A mysterious psychic named Herman Pennik pronounces that one of the people at a country house party gathering will die at a certain time; and, sure enough, this person dies at that time. No indication of the man's cause of death can be found. Pennik insists that he accomplished the death by means of a psychic power he calls teleforce.
The next day the dead man's widow denounces Pennik as a charlatan and he, nettled, tells her that she too will die, also by means of teleforce. And, sure enough, she dies. How she came to die is yet another mystery.
Is teleforce for real?!! Sir Henry Merrivale is on it!
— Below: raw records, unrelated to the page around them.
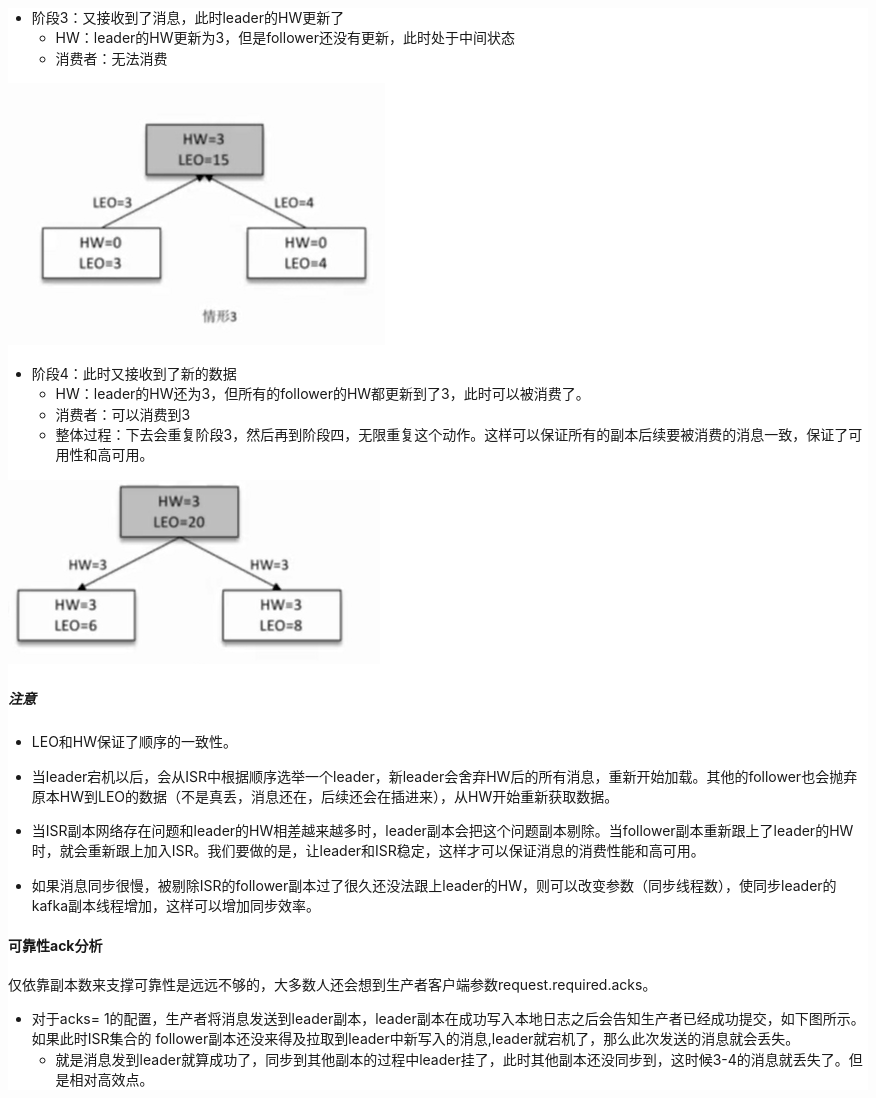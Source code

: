 

* 阶段3：又接收到了消息，此时leader的HW更新了
  * HW：leader的HW更新为3，但是follower还没有更新，此时处于中间状态
  * 消费者：无法消费

![image-20211021201148036](kafka-study/image-20211021201148036.png)

* 阶段4：此时又接收到了新的数据
  * HW：leader的HW还为3，但所有的follower的HW都更新到了3，此时可以被消费了。
  * 消费者：可以消费到3
  * 整体过程：下去会重复阶段3，然后再到阶段四，无限重复这个动作。这样可以保证所有的副本后续要被消费的消息一致，保证了可用性和高可用。

![image-20211022092457280](kafka-study/image-20211022092457280.png)

##### 注意

* LEO和HW保证了顺序的一致性。
* 当leader宕机以后，会从ISR中根据顺序选举一个leader，新leader会舍弃HW后的所有消息，重新开始加载。其他的follower也会抛弃原本HW到LEO的数据（不是真丢，消息还在，后续还会在插进来），从HW开始重新获取数据。
* 当ISR副本网络存在问题和leader的HW相差越来越多时，leader副本会把这个问题副本剔除。当follower副本重新跟上了leader的HW时，就会重新跟上加入ISR。我们要做的是，让leader和ISR稳定，这样才可以保证消息的消费性能和高可用。

* 如果消息同步很慢，被剔除ISR的follower副本过了很久还没法跟上leader的HW，则可以改变参数（同步线程数），使同步leader的kafka副本线程增加，这样可以增加同步效率。

#### 可靠性ack分析

​	仅依靠副本数来支撑可靠性是远远不够的，大多数人还会想到生产者客户端参数request.required.acks。

* 对于acks= 1的配置，生产者将消息发送到leader副本，leader副本在成功写入本地日志之后会告知生产者已经成功提交，如下图所示。如果此时ISR集合的 follower副本还没来得及拉取到leader中新写入的消息,leader就宕机了，那么此次发送的消息就会丢失。
  * 就是消息发到leader就算成功了，同步到其他副本的过程中leader挂了，此时其他副本还没同步到，这时候3-4的消息就丢失了。但是相对高效点。
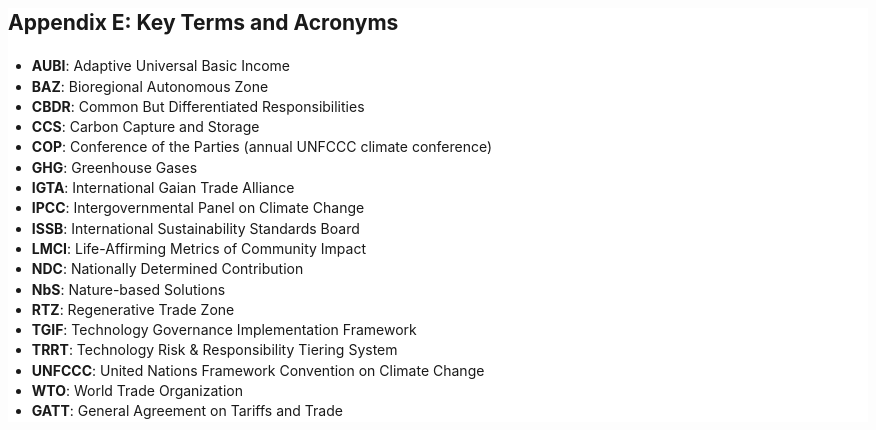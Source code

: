 ## Appendix E: Key Terms and Acronyms
   - **AUBI**: Adaptive Universal Basic Income
   - **BAZ**: Bioregional Autonomous Zone
   - **CBDR**: Common But Differentiated Responsibilities
   - **CCS**: Carbon Capture and Storage
   - **COP**: Conference of the Parties (annual UNFCCC climate conference)
   - **GHG**: Greenhouse Gases
   - **IGTA**: International Gaian Trade Alliance
   - **IPCC**: Intergovernmental Panel on Climate Change
   - **ISSB**: International Sustainability Standards Board
   - **LMCI**: Life-Affirming Metrics of Community Impact
   - **NDC**: Nationally Determined Contribution
   - **NbS**: Nature-based Solutions
   - **RTZ**: Regenerative Trade Zone
   - **TGIF**: Technology Governance Implementation Framework
   - **TRRT**: Technology Risk & Responsibility Tiering System
   - **UNFCCC**: United Nations Framework Convention on Climate Change
   - **WTO**: World Trade Organization
   - **GATT**: General Agreement on Tariffs and Trade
Most of us, I imagine, can think of thrillers with outlandish premises like this one that ultimately disappoint, but amazingly John Dickson Carr, the old maestro, comes up with a plausible (well, by Golden Age standards, anyway) and fairly-clued explanation for all the outre events.
The resolution, which involves a rather melodramatic and implausible trap and a quite incredibly garrulous killer, is the main weakness of the tale, I think. But the teleforce idea around which the novel is structured is a brilliant, bravura device and the last lines of the novel are unusually thoughtful for Carr (if perhaps a bit optimistic--one thinks of the advent of atomic weaponry).
As mentioned in my previous blog post, the murder method in
Warned is quite similar to one that appears in a
John Street novel from the same year, 1939. Whether Carr discussed with Street this murder method, the exuberant narrative obviously is all John Dickson Carr.
The Reader Is Warned is one of Carr's most brilliantly constructed and engagingly told detective novels.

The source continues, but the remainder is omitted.